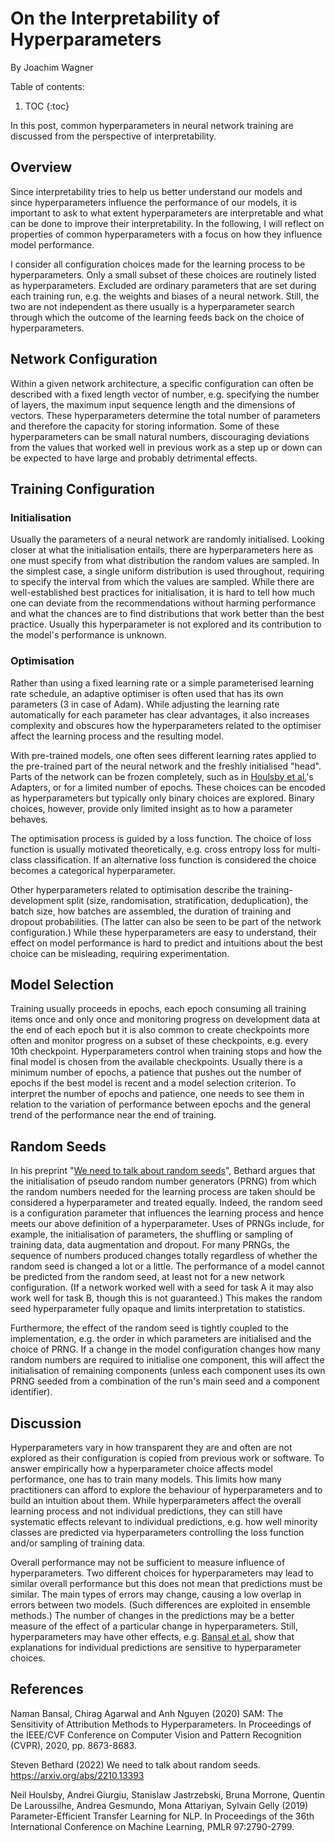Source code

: # On the Interpretability of Hyperparameters

By Joachim Wagner

Table of contents:

1. TOC
{:toc}

In this post, common hyperparameters in neural network training are
discussed from the perspective of interpretability.


## Overview

Since interpretability tries to help us better understand our models
and since hyperparameters influence the performance of our models, it
is important to ask to what extent hyperparameters are interpretable
and what can be done to improve their interpretability.
In the following, I will reflect on properties of common
hyperparameters with a focus on how they influence model performance.

I consider all configuration choices made for the learning process to
be hyperparameters.
Only a small subset of these choices are routinely listed as
hyperparameters.
Excluded are ordinary parameters that are set during each training run,
e.g. the weights and biases of a neural network.
Still, the two are not independent as there usually is a hyperparameter
search through which the outcome of the learning feeds back on the
choice of hyperparameters.


## Network Configuration

Within a given network architecture, a specific configuration can often
be described with a fixed length vector of number, e.g. specifying the
number of layers, the maximum input sequence length and the dimensions
of vectors.
These hyperparameters determine the total number of parameters and
therefore the capacity for storing information.
Some of these hyperparameters can be small natural numbers,
discouraging deviations from the values that worked well in previous
work as a step up or down can be expected to have large and probably
detrimental effects. 


## Training Configuration

### Initialisation

Usually the parameters of a neural network are randomly initialised.
Looking closer at what the initialisation entails, there are
hyperparameters here as one must specify from what distribution the
random values are sampled.
In the simplest case, a single uniform distribution is used throughout,
requiring to specify the interval from which the values are sampled.
While there are well-established best practices for initialisation, it
is hard to tell how much one can deviate from the recommendations
without harming performance and what the chances are to find
distributions that work better than the best practice.
Usually this hyperparameter is not explored and its contribution to the
model's performance is unknown.


### Optimisation

Rather than using a fixed learning rate or a simple parameterised
learning rate schedule, an adaptive optimiser is often used that has
its own parameters (3 in case of Adam).
While adjusting the learning rate automatically for each parameter has
clear advantages, it also increases complexity and obscures how the
hyperparameters related to the optimiser affect the learning process
and the resulting model.

With pre-trained models, one often sees different learning rates
applied to the pre-trained part of the neural network and the freshly
initialised "head".
Parts of the network can be frozen completely, such as in
[Houlsby et al.](https://arxiv.org/abs/1902.00751)'s
Adapters, or for a limited number of epochs.
These choices can be encoded as hyperparameters but typically only
binary choices are explored.
Binary choices, however, provide only limited insight as to how a
parameter behaves.

The optimisation process is guided by a loss function.
The choice of loss function is usually motivated theoretically, e.g.
cross entropy loss for multi-class classification.
If an alternative loss function is considered the choice becomes a
categorical hyperparameter.

Other hyperparameters related to optimisation describe the
training-development split (size, randomisation, stratification,
deduplication), the batch size, how batches are assembled, the duration
of training and dropout probabilities.
(The latter can also be seen to be part of the network configuration.)
While these hyperparameters are easy to understand, their effect on
model performance is hard to predict and intuitions about the best
choice can be misleading, requiring experimentation.


## Model Selection

Training usually proceeds in epochs, each epoch consuming all training
items once and only once and monitoring progress on development data at
the end of each epoch but it is also common to create checkpoints more
often and monitor progress on a subset of these checkpoints, e.g. every
10th checkpoint.
Hyperparameters control when training stops and how the final model is
chosen from the available checkpoints.
Usually there is a minimum number of epochs, a patience that pushes out
the number of epochs if the best model is recent and a model selection
criterion.
To interpret the number of epochs and patience, one needs to see them
in relation to the variation of performance between epochs and the
general trend of the performance near the end of training.


## Random Seeds

In his preprint
"[We need to talk about random seeds](https://arxiv.org/abs/2210.13393)",
Bethard argues that the initialisation of pseudo random number
generators (PRNG) from which the random numbers needed for the learning
process are taken should be considered a hyperparameter and treated
equally.
Indeed, the random seed is a configuration parameter that influences
the learning process and hence meets our above definition of a
hyperparameter.
Uses of PRNGs include, for example, the initialisation of parameters,
the shuffling or sampling of training data, data augmentation and
dropout.
For many PRNGs, the sequence of numbers produced changes totally
regardless of whether the random seed is changed a lot or a little.
The performance of a model cannot be predicted from the random seed, at
least not for a new network configuration.
(If a network worked well with a seed for task A it may also work well
for task B, though this is not guaranteed.)
This makes the random seed hyperparameter fully opaque and limits
interpretation to statistics.

Furthermore, the effect of the random seed is tightly coupled to the
implementation, e.g. the order in which parameters are initialised and
the choice of PRNG.
If a change in the model configuration changes how many random numbers
are required to initialise one component, this will affect the
initialisation of remaining components
(unless each component uses its own PRNG seeded from a combination of
the run's main seed and a component identifier).


## Discussion

Hyperparameters vary in how transparent they are and often are not
explored as their configuration is copied from previous work or
software.
To answer empirically how a hyperparameter choice affects model
performance, one has to train many models.
This limits how many practitioners can afford to explore the behaviour
of hyperparameters and to build an intuition about them.
While hyperparameters affect the overall learning process and not
individual predictions, they can still have systematic effects relevant
to individual predictions, e.g. how well minority classes are predicted
via hyperparameters controlling the loss function and/or sampling of
training data.

Overall performance may not be sufficient to measure influence of
hyperparameters.
Two different choices for hyperparameters may lead to similar overall
performance but this does not mean that predictions must be similar.
The main types of errors may change, causing a low overlap in errors
between two models.
(Such differences are exploited in ensemble methods.)
The number of changes in the predictions may be a better measure of the
effect of a particular change in hyperparameters.
Still, hyperparameters may have other effects, e.g.
[Bansal et al.](https://openaccess.thecvf.com/content_CVPR_2020/html/Bansal_SAM_The_Sensitivity_of_Attribution_Methods_to_Hyperparameters_CVPR_2020_paper.html)
show that explanations for individual predictions are sensitive to
hyperparameter choices. 


## References

Naman Bansal, Chirag Agarwal and Anh Nguyen (2020) SAM: The Sensitivity
of Attribution Methods to Hyperparameters. In Proceedings of the
IEEE/CVF Conference on Computer Vision and Pattern Recognition (CVPR),
2020, pp. 8673-8683.

Steven Bethard (2022) We need to talk about random seeds.
https://arxiv.org/abs/2210.13393

Neil Houlsby, Andrei Giurgiu, Stanislaw Jastrzebski, Bruna Morrone,
Quentin De Laroussilhe, Andrea Gesmundo, Mona Attariyan, Sylvain Gelly
(2019) Parameter-Efficient Transfer Learning for NLP. In Proceedings of
the 36th International Conference on Machine Learning,
PMLR 97:2790-2799.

----

**Work request:** Reproduce the material word for word. Any pictures should be left out of the copy.

**Response to the exercise:**
Source code

: # On the Interpretability of Hyperparameters

By Joachim Wagner

Table of contents:

1. TOC
{:toc}

In this post, common hyperparameters in neural network training are
discussed from the perspective of interpretability.


## Overview

Since interpretability tries to help us better understand our models
and since hyperparameters influence the performance of our models, it
is important to ask to what extent hyperparameters are interpretable
and what can be done to improve their interpretability.
In the following, I will reflect on properties of common
hyperparameters with a focus on how they influence model performance.

I consider all configuration choices made for the learning process to
be hyperparameters.
Only a small subset of these choices are routinely listed as
hyperparameters.
Excluded are ordinary parameters that are set during each training run,
e.g. the weights and biases of a neural network.
Still, the two are not independent as there usually is a hyperparameter
search through which the outcome of the learning feeds back on the
choice of hyperparameters.


## Network Configuration

Within a given network architecture, a specific configuration can often
be described with a fixed length vector of number, e.g. specifying the
number of layers, the maximum input sequence length and the dimensions
of vectors.
These hyperparameters determine the total number of parameters and
therefore the capacity for storing information.
Some of these hyperparameters can be small natural numbers,
discouraging deviations from the values that worked well in previous
work as a step up or down can be expected to have large and probably
detrimental effects. 


## Training Configuration

### Initialisation

Usually the parameters of a neural network are randomly initialised.
Looking closer at what the initialisation entails, there are
hyperparameters here as one must specify from what distribution the
random values are sampled.
In the simplest case, a single uniform distribution is used throughout,
requiring to specify the interval from which the values are sampled.
While there are well-established best practices for initialisation, it
is hard to tell how much one can deviate from the recommendations
without harming performance and what the chances are to find
distributions that work better than the best practice.
Usually this hyperparameter is not explored and its contribution to the
model's performance is unknown.


### Optimisation

Rather than using a fixed learning rate or a simple parameterised
learning rate schedule, an adaptive optimiser is often used that has
its own parameters (3 in case of Adam).
While adjusting the learning rate automatically for each parameter has
clear advantages, it also increases complexity and obscures how the
hyperparameters related to the optimiser affect the learning process
and the resulting model.

With pre-trained models, one often sees different learning rates
applied to the pre-trained part of the neural network and the freshly
initialised "head".
Parts of the network can be frozen completely, such as in
[Houlsby et al.](https://arxiv.org/abs/1902.00751)'s
Adapters, or for a limited number of epochs.
These choices can be encoded as hyperparameters but typically only
binary choices are explored.
Binary choices, however, provide only limited insight as to how a
parameter behaves.

The optimisation process is guided by a loss function.
The choice of loss function is usually motivated theoretically, e.g.
cross entropy loss for multi-class classification.
If an alternative loss function is considered the choice becomes a
categorical hyperparameter.

Other hyperparameters related to optimisation describe the
training-development split (size, randomisation, stratification,
deduplication), the batch size, how batches are assembled, the duration
of training and dropout probabilities.
(The latter can also be seen to be part of the network configuration.)
While these hyperparameters are easy to understand, their effect on
model performance is hard to predict and intuitions about the best
choice can be misleading, requiring experimentation.


## Model Selection

Training usually proceeds in epochs, each epoch consuming all training
items once and only once and monitoring progress on development data at
the end of each epoch but it is also common to create checkpoints more
often and monitor progress on a subset of these checkpoints, e.g. every
10th checkpoint.
Hyperparameters control when training stops and how the final model is
chosen from the available checkpoints.
Usually there is a minimum number of epochs, a patience that pushes out
the number of epochs if the best model is recent and a model selection
criterion.
To interpret the number of epochs and patience, one needs to see them
in relation to the variation of performance between epochs and the
general trend of the performance near the end of training.


## Random Seeds

In his preprint
"[We need to talk about random seeds](https://arxiv.org/abs/2210.13393)",
Bethard argues that the initialisation of pseudo random number
generators (PRNG) from which the random numbers needed for the learning
process are taken should be considered a hyperparameter and treated
equally.
Indeed, the random seed is a configuration parameter that influences
the learning process and hence meets our above definition of a
hyperparameter.
Uses of PRNGs include, for example, the initialisation of parameters,
the shuffling or sampling of training data, data augmentation and
dropout.
For many PRNGs, the sequence of numbers produced changes totally
regardless of whether the random seed is changed a lot or a little.
The performance of a model cannot be predicted from the random seed, at
least not for a new network configuration.
(If a network worked well with a seed for task A it may also work well
for task B, though this is not guaranteed.)
This makes the random seed hyperparameter fully opaque and limits
interpretation to statistics.

Furthermore, the effect of the random seed is tightly coupled to the
implementation, e.g. the order in which parameters are initialised and
the choice of PRNG.
If a change in the model configuration changes how many random numbers
are required to initialise one component, this will affect the
initialisation of remaining components
(unless each component uses its own PRNG seeded from a combination of
the run's main seed and a component identifier).


## Discussion

Hyperparameters vary in how transparent they are and often are not
explored as their configuration is copied from previous work or
software.
To answer empirically how a hyperparameter choice affects model
performance, one has to train many models.
This limits how many practitioners can afford to explore the behaviour
of hyperparameters and to build an intuition about them.
While hyperparameters affect the overall learning process and not
individual predictions, they can still have systematic effects relevant
to individual predictions, e.g. how well minority classes are predicted
via hyperparameters controlling the loss function and/or sampling of
training data.

Overall performance may not be sufficient to measure influence of
hyperparameters.
Two different choices for hyperparameters may lead to similar overall
performance but this does not mean that predictions must be similar.
The main types of errors may change, causing a low overlap in errors
between two models.
(Such differences are exploited in ensemble methods.)
The number of changes in the predictions may be a better measure of the
effect of a particular change in hyperparameters.
Still, hyperparameters may have other effects, e.g.
[Bansal et al.](https://openaccess.thecvf.com/content_CVPR_2020/html/Bansal_SAM_The_Sensitivity_of_Attribution_Methods_to_Hyperparameters_CVPR_2020_paper.html)
show that explanations for individual predictions are sensitive to
hyperparameter choices. 


## References

Naman Bansal, Chirag Agarwal and Anh Nguyen (2020) SAM: The Sensitivity
of Attribution Methods to Hyperparameters. In Proceedings of the
IEEE/CVF Conference on Computer Vision and Pattern Recognition (CVPR),
2020, pp. 8673-8683.

Steven Bethard (2022) We need to talk about random seeds.
https://arxiv.org/abs/2210.13393

Neil Houlsby, Andrei Giurgiu, Stanislaw Jastrzebski, Bruna Morrone,
Quentin De Laroussilhe, Andrea Gesmundo, Mona Attariyan, Sylvain Gelly
(2019) Parameter-Efficient Transfer Learning for NLP. In Proceedings of
the 36th International Conference on Machine Learning,
PMLR 97:2790-2799.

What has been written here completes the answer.